But would that be relevant? In other words, are CDN nodes CPU-limited? Or, does the bulk encryption absorb otherwise unused CPU time? I would have imagined that most Netflix traffic is to clients that Netflix itself controls, like Roku apps or other first-party apps and not web browsers, so Netflix could choose against encryption for most streams.
Yes, without TLS offload, we're CPU limited. For example, on our 400GbE (4x100GbE) servers, we are CPU (really memory bandwidth) limited at ~240Gb/s without NIC TLS offload. Using Mellanox CX6-DX NICs to move most of crypto onto the NIC increases the effective limit to ~375Gb/s.
We encrypt everything we can with TLS to protect the privacy of our members.
Thanks. I've read all the Netflix posts about the difficulty of moving 400gbps through a NUMA system. I imagined that if it was load-store limited then load-encrypt-store could potentially be "free".

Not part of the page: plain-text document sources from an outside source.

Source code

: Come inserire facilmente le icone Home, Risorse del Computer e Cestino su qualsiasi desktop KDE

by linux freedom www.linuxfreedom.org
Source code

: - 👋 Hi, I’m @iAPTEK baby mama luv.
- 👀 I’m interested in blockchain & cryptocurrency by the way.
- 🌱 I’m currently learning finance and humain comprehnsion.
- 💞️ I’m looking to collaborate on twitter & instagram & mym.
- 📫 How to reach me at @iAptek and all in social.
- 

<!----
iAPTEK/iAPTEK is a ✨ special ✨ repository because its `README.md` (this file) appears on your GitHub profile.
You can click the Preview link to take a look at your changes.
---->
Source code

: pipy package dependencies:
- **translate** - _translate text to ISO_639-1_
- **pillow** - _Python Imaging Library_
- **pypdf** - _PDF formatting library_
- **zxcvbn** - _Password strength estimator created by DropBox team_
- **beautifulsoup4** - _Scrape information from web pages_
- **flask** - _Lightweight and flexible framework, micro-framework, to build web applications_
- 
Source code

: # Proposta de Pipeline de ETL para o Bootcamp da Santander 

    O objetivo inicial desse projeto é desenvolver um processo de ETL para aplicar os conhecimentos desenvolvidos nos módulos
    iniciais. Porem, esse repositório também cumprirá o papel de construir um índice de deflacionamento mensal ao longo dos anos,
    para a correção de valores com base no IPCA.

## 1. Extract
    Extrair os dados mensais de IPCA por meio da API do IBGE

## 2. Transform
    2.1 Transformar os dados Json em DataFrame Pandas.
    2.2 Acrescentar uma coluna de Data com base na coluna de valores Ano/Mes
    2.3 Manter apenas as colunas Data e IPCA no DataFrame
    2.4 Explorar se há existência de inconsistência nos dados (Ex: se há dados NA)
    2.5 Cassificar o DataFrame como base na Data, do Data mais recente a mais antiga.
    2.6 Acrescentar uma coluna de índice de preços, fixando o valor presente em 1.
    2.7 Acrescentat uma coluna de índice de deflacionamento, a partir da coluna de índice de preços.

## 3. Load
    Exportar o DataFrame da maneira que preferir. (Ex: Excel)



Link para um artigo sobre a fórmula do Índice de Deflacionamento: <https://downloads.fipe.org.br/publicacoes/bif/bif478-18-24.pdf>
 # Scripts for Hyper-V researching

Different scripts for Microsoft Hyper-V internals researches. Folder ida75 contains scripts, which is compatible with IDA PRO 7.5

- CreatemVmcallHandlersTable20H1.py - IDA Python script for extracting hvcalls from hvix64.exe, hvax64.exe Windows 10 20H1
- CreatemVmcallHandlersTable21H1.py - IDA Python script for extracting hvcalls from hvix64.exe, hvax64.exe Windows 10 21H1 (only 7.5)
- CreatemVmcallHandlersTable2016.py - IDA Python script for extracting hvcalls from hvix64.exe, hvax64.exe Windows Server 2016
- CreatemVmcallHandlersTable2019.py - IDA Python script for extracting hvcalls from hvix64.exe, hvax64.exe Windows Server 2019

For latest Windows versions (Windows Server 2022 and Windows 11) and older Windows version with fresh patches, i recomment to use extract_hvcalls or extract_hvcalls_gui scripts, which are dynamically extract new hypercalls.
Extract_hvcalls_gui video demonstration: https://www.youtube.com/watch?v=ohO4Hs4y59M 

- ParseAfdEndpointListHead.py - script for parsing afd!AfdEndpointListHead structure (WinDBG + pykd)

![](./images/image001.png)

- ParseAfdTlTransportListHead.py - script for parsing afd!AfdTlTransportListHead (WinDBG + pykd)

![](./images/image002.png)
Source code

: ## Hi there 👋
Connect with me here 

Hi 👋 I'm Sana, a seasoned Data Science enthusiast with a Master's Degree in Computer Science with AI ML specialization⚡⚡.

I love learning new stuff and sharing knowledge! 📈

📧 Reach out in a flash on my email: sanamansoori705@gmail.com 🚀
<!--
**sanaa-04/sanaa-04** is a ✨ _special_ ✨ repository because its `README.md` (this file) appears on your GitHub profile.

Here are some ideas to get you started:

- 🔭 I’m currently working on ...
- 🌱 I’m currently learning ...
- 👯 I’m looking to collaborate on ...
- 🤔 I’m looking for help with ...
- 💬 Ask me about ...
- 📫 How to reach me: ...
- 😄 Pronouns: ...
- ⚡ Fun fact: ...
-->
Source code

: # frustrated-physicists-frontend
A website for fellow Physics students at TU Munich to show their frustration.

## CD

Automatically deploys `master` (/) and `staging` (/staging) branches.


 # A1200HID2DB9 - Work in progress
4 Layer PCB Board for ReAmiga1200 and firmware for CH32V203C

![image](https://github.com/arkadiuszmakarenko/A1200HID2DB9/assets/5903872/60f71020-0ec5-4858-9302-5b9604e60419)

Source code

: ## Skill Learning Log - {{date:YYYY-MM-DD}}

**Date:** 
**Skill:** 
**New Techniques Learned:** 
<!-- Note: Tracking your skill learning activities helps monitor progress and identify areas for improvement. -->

The happy path is storage ===>> RAM ==>> NIC, without CPU access. So there is basically a single memory write and a single memory read per byte. That's the non-TLS (and NIC TLS offload) path.
Since TLS is per-connection and the page-cache is per-file, any software crypto needs to encrypt from a common source in the page cache to a per-client buffer (eg, it cannot happen in-place). So this introduces an extra memory read from the page cache and write to the per-client socket buffer. We use the non-temporal version of ISA-L, so as to write full cache lines into the socket buffer, and not pay for an extra memory read as part of a read-modify-write update of a partial cacheline. So software crypto basically doubles the memory bandwidth requirements over no TLS (or NIC TLS offload).
So you're proposing that Netflix have two completely separate pipelines, one for browser traffic and the other for first-party traffic? With separate CDNs, separate delivery mechanisms, separate client-side algorithms, etc?